## Task statement
Copy each line below in which the string "JQuery" appears.

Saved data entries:
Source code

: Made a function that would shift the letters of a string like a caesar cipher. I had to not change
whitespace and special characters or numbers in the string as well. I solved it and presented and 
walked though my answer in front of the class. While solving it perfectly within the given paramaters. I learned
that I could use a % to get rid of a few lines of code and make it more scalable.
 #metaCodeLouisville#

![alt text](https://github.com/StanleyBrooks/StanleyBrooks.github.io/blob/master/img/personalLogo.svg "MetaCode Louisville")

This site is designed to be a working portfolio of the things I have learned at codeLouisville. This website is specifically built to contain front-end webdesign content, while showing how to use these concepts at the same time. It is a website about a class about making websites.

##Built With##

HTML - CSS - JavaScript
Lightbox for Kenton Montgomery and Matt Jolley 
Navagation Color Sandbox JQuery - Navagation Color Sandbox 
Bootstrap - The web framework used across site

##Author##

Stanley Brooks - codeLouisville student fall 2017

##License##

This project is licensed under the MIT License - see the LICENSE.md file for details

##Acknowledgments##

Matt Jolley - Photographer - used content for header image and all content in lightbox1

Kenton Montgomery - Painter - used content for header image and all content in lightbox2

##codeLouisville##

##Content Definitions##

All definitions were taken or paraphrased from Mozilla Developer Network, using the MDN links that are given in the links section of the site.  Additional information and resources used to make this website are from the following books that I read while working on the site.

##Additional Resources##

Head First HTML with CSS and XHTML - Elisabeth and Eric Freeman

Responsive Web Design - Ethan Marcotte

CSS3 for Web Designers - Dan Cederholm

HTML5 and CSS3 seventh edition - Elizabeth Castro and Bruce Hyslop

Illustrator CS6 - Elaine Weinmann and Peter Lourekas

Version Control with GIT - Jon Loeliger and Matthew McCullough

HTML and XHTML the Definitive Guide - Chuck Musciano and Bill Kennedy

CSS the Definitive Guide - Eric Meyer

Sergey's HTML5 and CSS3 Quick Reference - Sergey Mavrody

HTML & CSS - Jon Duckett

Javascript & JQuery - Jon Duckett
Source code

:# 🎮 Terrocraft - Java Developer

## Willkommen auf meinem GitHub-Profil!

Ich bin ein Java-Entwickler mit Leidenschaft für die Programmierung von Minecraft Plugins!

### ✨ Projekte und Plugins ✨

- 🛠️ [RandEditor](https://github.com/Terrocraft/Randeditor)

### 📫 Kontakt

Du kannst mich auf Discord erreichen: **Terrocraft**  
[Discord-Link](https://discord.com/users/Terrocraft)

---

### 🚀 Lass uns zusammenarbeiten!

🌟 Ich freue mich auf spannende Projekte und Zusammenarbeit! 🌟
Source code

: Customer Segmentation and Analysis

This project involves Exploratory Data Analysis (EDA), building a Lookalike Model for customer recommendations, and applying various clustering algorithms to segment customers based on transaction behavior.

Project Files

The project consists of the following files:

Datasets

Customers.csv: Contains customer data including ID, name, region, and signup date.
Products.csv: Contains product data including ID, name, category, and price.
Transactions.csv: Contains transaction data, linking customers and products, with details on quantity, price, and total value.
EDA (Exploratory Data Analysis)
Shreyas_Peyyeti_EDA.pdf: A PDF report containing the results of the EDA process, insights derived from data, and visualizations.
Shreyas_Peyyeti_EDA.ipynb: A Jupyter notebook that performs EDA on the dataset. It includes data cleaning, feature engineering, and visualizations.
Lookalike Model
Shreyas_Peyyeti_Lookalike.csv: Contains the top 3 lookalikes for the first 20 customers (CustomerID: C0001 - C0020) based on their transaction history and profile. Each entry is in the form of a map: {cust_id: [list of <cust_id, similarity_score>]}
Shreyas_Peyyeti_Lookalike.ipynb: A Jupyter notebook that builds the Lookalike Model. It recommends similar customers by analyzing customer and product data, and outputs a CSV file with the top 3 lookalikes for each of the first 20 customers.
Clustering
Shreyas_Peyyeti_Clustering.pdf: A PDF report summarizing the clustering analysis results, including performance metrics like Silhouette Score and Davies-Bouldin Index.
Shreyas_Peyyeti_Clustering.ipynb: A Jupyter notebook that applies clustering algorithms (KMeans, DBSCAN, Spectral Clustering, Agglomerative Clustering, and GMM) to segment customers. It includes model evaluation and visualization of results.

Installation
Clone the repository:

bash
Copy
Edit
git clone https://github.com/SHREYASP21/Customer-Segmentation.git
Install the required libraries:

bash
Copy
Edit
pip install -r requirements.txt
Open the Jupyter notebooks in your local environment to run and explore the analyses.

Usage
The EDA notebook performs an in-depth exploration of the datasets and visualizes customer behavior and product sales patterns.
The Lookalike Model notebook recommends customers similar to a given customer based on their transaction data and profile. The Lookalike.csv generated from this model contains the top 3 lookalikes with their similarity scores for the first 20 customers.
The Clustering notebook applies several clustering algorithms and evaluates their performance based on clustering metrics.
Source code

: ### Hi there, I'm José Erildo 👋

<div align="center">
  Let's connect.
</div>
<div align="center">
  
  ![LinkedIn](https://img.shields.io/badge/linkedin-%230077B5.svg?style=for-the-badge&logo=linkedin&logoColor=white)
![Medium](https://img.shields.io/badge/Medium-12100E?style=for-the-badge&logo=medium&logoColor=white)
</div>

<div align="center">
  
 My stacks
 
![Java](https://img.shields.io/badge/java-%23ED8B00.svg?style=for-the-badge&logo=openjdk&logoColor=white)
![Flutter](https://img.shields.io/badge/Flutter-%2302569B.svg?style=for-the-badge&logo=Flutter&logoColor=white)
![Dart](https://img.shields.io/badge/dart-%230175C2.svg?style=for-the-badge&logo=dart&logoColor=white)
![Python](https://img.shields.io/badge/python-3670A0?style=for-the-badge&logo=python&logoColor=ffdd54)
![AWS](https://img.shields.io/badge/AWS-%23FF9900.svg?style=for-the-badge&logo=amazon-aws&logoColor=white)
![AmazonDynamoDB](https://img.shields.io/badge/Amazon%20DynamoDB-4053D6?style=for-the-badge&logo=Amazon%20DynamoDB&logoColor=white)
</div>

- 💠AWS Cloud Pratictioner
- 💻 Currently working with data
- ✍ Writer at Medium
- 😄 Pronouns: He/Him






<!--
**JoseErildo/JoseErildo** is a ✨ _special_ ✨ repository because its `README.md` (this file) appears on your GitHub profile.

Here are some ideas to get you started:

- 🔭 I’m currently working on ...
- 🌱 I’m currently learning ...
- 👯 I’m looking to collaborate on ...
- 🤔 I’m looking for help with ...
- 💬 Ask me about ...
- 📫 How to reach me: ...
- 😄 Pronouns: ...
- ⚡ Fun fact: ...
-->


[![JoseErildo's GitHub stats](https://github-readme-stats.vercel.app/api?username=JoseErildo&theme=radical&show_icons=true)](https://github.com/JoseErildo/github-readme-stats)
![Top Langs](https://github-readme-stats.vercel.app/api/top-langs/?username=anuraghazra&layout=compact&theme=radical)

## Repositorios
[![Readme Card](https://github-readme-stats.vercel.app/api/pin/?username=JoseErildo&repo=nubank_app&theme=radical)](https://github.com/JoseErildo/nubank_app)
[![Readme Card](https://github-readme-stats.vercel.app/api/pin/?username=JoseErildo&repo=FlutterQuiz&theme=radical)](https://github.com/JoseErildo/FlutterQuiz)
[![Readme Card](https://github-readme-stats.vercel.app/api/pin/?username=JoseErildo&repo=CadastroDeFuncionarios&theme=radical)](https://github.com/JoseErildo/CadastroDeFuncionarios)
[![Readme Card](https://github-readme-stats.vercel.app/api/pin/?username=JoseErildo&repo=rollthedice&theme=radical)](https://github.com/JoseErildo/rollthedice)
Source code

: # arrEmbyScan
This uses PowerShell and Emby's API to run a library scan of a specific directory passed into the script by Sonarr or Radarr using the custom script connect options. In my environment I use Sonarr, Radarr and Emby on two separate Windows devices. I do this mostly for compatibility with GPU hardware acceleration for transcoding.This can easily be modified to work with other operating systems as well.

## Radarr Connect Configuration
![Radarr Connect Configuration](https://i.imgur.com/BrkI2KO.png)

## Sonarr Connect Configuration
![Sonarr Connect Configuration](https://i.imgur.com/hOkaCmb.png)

## Exercise result
Navagation Color Sandbox JQuery - Navagation Color Sandbox 
Javascript & JQuery - Jon Duckett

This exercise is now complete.